**Work instruction**
Among the entries, find the lines with the string "that" and report them.

==*==

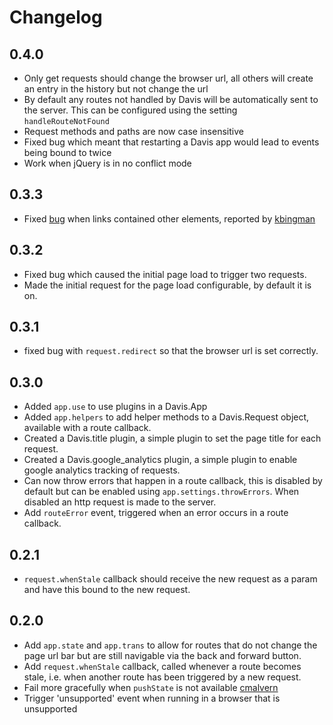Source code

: # Changelog

## 0.4.0

* Only get requests should change the browser url, all others will create an entry in the history but not change the url
* By default any routes not handled by Davis will be automatically sent to the server.  This can be configured using the setting `handleRouteNotFound`
* Request methods and paths are now case insensitive
* Fixed bug which meant that restarting a Davis app would lead to events being bound to twice
* Work when jQuery is in no conflict mode

## 0.3.3

* Fixed [bug](https://github.com/olivernn/davis.js/issues#issue/2) when links contained other elements, reported by [kbingman](https://github.com/kbingman)

## 0.3.2

* Fixed bug which caused the initial page load to trigger two requests.
* Made the initial request for the page load configurable, by default it is on.

## 0.3.1

* fixed bug with `request.redirect` so that the browser url is set correctly.

## 0.3.0

* Added `app.use` to use plugins in a Davis.App
* Added `app.helpers` to add helper methods to a Davis.Request object, available with a route callback.
* Created a Davis.title plugin, a simple plugin to set the page title for each request.
* Created a Davis.google_analytics plugin, a simple plugin to enable google analytics tracking of requests.
* Can now throw errors that happen in a route callback, this is disabled by default but can be enabled using `app.settings.throwErrors`.  When disabled an http request is made to the server.
* Add `routeError` event, triggered when an error occurs in a route callback.

## 0.2.1

* `request.whenStale` callback should receive the new request as a param and have this bound to the
new request.

## 0.2.0

* Add `app.state` and `app.trans` to allow for routes that do not change the page url bar but are still navigable via the back and forward button.
* Add `request.whenStale` callback, called whenever a route becomes stale, i.e. when another route has been triggered by a new request.
* Fail more gracefully when `pushState` is not available [cmalvern](https://github.com/cmalven)
* Trigger 'unsupported' event when running in a browser that is unsupported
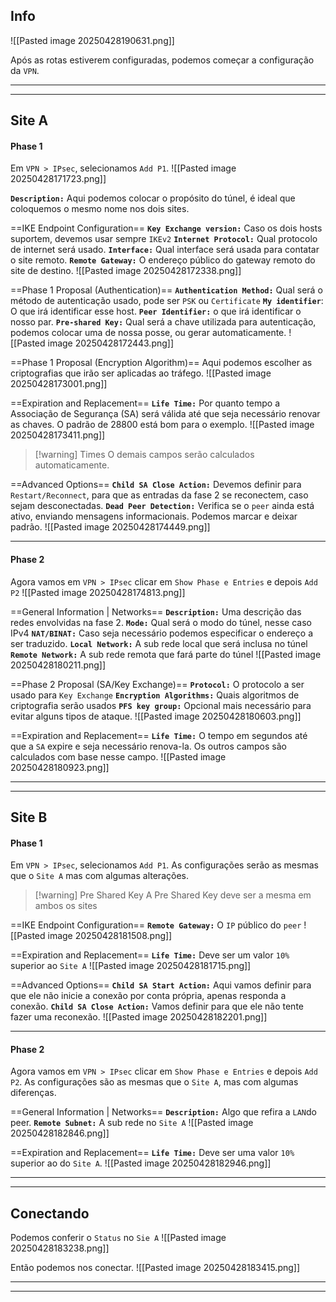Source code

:## Info
![[Pasted image 20250428190631.png]]

Após as rotas estiverem configuradas, podemos começar a configuração da `VPN`.
***
***
## Site A

#### Phase 1
Em `VPN > IPsec`, selecionamos `Add P1`.
![[Pasted image 20250428171723.png]]


**``Description:``** Aqui podemos colocar o propósito do túnel, é ideal que coloquemos o mesmo nome nos dois sites.

==IKE Endpoint Configuration==
**``Key Exchange version:``** Caso os dois hosts suportem, devemos usar sempre ``IKEv2``
**`Internet Protocol:`** Qual protocolo de internet será usado.
**`Interface:`** Qual interface será usada para contatar o site remoto.
**`Remote Gateway:`** O endereço público do gateway remoto do site de destino.
![[Pasted image 20250428172338.png]]

==Phase 1 Proposal (Authentication)==
**`Authentication Method:`** Qual será o método de autenticação usado, pode ser `PSK` ou `Certificate`
**`My identifier`**: O que irá identificar esse host.
**`Peer Identifier:`** o que irá identificar o nosso par.
**`Pre-shared Key:`** Qual será a chave utilizada para autenticação, podemos colocar uma de nossa posse, ou gerar automaticamente.
![[Pasted image 20250428172443.png]]

==Phase 1 Proposal (Encryption Algorithm)==
Aqui podemos escolher as criptografias que irão ser aplicadas ao tráfego.
![[Pasted image 20250428173001.png]]

==Expiration and Replacement==
**`Life Time:`** Por quanto tempo a Associação de Segurança (SA) será válida até que seja necessário renovar as chaves. O padrão de 28800 está bom para o exemplo.
![[Pasted image 20250428173411.png]]

>[!warning] Times
> O demais campos serão calculados automaticamente.

==Advanced Options==
**`Child SA Close Action:`** Devemos definir para `Restart/Reconnect`, para que as entradas da fase 2 se reconectem, caso sejam desconectadas.
**`Dead Peer Detection:`** Verifica se o `peer` ainda está ativo, enviando mensagens informacionais. Podemos marcar e deixar padrão.
![[Pasted image 20250428174449.png]]
***
#### Phase 2
Agora vamos em `VPN > IPsec` clicar em `Show Phase e Entries` e depois `Add P2`
![[Pasted image 20250428174813.png]]

==General Information | Networks==
**`Description:`** Uma descrição das redes envolvidas na fase 2.
**`Mode:`** Qual será o modo do túnel, nesse caso IPv4
**`NAT/BINAT:`** Caso seja necessário podemos especificar o endereço a ser traduzido.
**`Local Network:`** A sub rede local que será inclusa no túnel
**`Remote Network:`** A sub rede remota que fará parte do túnel
![[Pasted image 20250428180211.png]]

==Phase 2 Proposal (SA/Key Exchange)==
**`Protocol:`** O protocolo a ser usado para `Key Exchange`
**`Encryption Algorithms:`** Quais algoritmos de criptografia serão usados
**`PFS key group:`** Opcional mais necessário para evitar alguns tipos de ataque.
![[Pasted image 20250428180603.png]]

==Expiration and Replacement==
**`Life Time:`** O tempo em segundos até que a `SA` expire e seja necessário renova-la. Os outros campos são calculados com base nesse campo.
![[Pasted image 20250428180923.png]]
***
***
## Site B
#### Phase 1
Em `VPN > IPsec`, selecionamos `Add P1`. As configurações serão as mesmas que o `Site A` mas com algumas alterações.

>[!warning] Pre Shared Key
>A Pre Shared Key deve ser a mesma em ambos os sites

==IKE Endpoint Configuration==
**`Remote Gateway:`** O `IP` público do `peer`
![[Pasted image 20250428181508.png]]

==Expiration and Replacement==
**`Life Time:`** Deve ser um valor `10%` superior ao `Site A`
![[Pasted image 20250428181715.png]]

==Advanced Options==
**`Child SA Start Action:`** Aqui vamos definir para que ele não inicie a conexão por conta própria, apenas responda a conexão.
**`Child SA Close Action:`** Vamos definir para que ele não tente fazer uma reconexão.
![[Pasted image 20250428182201.png]]
***
#### Phase 2
Agora vamos em `VPN > IPsec` clicar em `Show Phase e Entries` e depois `Add P2`. As configurações são as mesmas que o `Site A`, mas com algumas diferenças.

==General Information | Networks==
**`Description:`** Algo que refira a `LAN`do peer.
**`Remote Subnet:`** A sub rede no `Site A`
![[Pasted image 20250428182846.png]]

==Expiration and Replacement==
**`Life Time:`** Deve ser uma valor `10%` superior ao do `Site A`.
![[Pasted image 20250428182946.png]]
***
***
## Conectando
Podemos conferir o `Status` no `Sie A`
![[Pasted image 20250428183238.png]]

Então podemos nos conectar.
![[Pasted image 20250428183415.png]]
***
***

==*==

**Your response**
* Fixed bug which meant that restarting a Davis app would lead to events being bound to twice
* fixed bug with `request.redirect` so that the browser url is set correctly.
* Can now throw errors that happen in a route callback, this is disabled by default but can be enabled using `app.settings.throwErrors`.  When disabled an http request is made to the server.
* Add `app.state` and `app.trans` to allow for routes that do not change the page url bar but are still navigable via the back and forward button.
* Trigger 'unsupported' event when running in a browser that is unsupported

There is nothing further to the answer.